ORC-Anlagen

Regeltechnik für Bestleistung

05. Oktober 2011

In Anlagen zur Ab- oder Restwärmenutzung kann der Wirkungsgrad mit der richtigen Frequenzumrichtertechnik signifikant gesteigert werden. Deshalb hat die Sieb & Meyer Features der Geräte-Plattform SD2S auch für diesen Einsatzbereich gezielt modifiziert. Anlagen mit organischem Rankine-Kreisprozess (Organic Rankine Cycle, ORC) dienen zur Erzeugung von elektrischer Energie. Die Systeme zur Ab- oder Restwärmenutzung gelten heute als ausgereift und gewinnen zunehmend an Beliebtheit. In diesem thermodynamischen Prozess können auch kleine Quellen thermischer Energie wirtschaftlich in Elektroenergie umgewandelt werden. So wird beispielsweise die Abwärme von Blockheizkraftwerken dazu genutzt, ein organisches, niedrig siedendes Arbeitsmedium in einem Verdampfer zu erhitzen.

Der dadurch erzeugte Druck wird über eine ORC-Turbine entspannt und mittels Generator in elektrische Energie umgewandelt. „Mit dem ORC-Verfahren wird aus Restwärme, die ansonsten ungenutzt bliebe, Elektrizität erzeugt“, so Ralph Sawallisch, Key Account Manger Einspeisetechnik bei Sieb & Meyer.

„Der Wirkungsgrad des Prozesses liegt bei etwa 10 Prozent. Durch die Nutzung der Abwärme kann der Gesamtwirkungsgrad eines BHKW deutlich gesteigert werden. Das ist für die Anlagenbetreiber im Hinblick auf die Amortisation ein ausgesprochen interessantes Ergebnis und für Hersteller von ORC-Anlagen ein entsprechendes Argument.“ Das Verfahren ist auch prädestiniert für die Verwertung industrieller Prozesswärme. Sie entsteht ohnehin in Verarbeitung und Produktion und kann ohne zusätzlichen Primärenergiebedarf zur Stromerzeugung genutzt werden.

Applikationsgerechte Ausrichtung Speziell für den Einsatz von BHKW-Anlagen in höheren Leistungsbereichen mit nachgeschalteten ORC-Systemen hat Sieb & Meyer auf Basis des Frequenzumrichters SD2S für synchrone und asynchrone Hochgeschwindigkeitsmotoren einen Einspeiseumrichter zum Betrieb mit den hochdrehenden Kompressoren entwickelt. Er ist auf den Betrieb mit Drehzahlen von beispielsweise 100.000 U/min und mehr ausgelegt. Durch die Kombination mit weiteren Komponenten wird der vom Generator erzeugte Strom in netzkompatiblen Strom konvertiert. Je nach ORC-Anlage liefern die Lüneburger den Einspeiseumrichter in differenzierten Ausprägungen und in der vom Kunden jeweils gewünschten Form.

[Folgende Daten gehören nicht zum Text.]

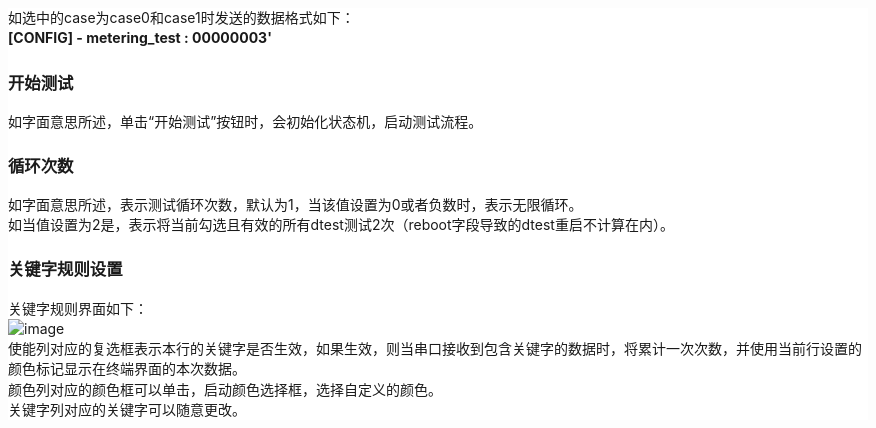 如选中的case为case0和case1时发送的数据格式如下：  
**[CONFIG] - metering_test : 00000003'**
### 开始测试
如字面意思所述，单击“开始测试”按钮时，会初始化状态机，启动测试流程。  
### 循环次数
如字面意思所述，表示测试循环次数，默认为1，当该值设置为0或者负数时，表示无限循环。  
如当值设置为2是，表示将当前勾选且有效的所有dtest测试2次（reboot字段导致的dtest重启不计算在内）。  
### 关键字规则设置
关键字规则界面如下：  
![image](https://user-images.githubusercontent.com/36351182/118813182-78df8900-b8e1-11eb-9df3-d82598a9396c.png)  
使能列对应的复选框表示本行的关键字是否生效，如果生效，则当串口接收到包含关键字的数据时，将累计一次次数，并使用当前行设置的颜色标记显示在终端界面的本次数据。  
颜色列对应的颜色框可以单击，启动颜色选择框，选择自定义的颜色。  
关键字列对应的关键字可以随意更改。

Diese vergleichsweise neue Technologie erfordert fundiertes Know-how in Bezug auf die Regeltechnik der hochdrehenden Kompressoren bzw. die spezifische Ausführung des Einspeiseumrichters. „Auch in diesem Bereich ist ein kluges Regelverfahren mit hoher Dynamik gefordert, was Geräte auf Basis von Solarwechselrichtern im Zusammenspiel mit einer passiven Gleichrichtung der Generatorspannung nicht in dem geforderten Maße leisten können“, betont Sawallisch.

Der Kompressor darf nie frei laufen, denn das würde zum Ausfall führen. Daher muss der Regler sehr schnell auf sich ändernde Betriebszustände reagieren; bei einer Drucksteigerung beispielsweise ist umgehend nachzuregeln. Andernfalls wäre schnell eine Überdrehzahl erreicht, die sich in einem für den Kompressor gefährlichen Bereich bewegen und dessen Funktionalität nicht mehr gewährleisten würde.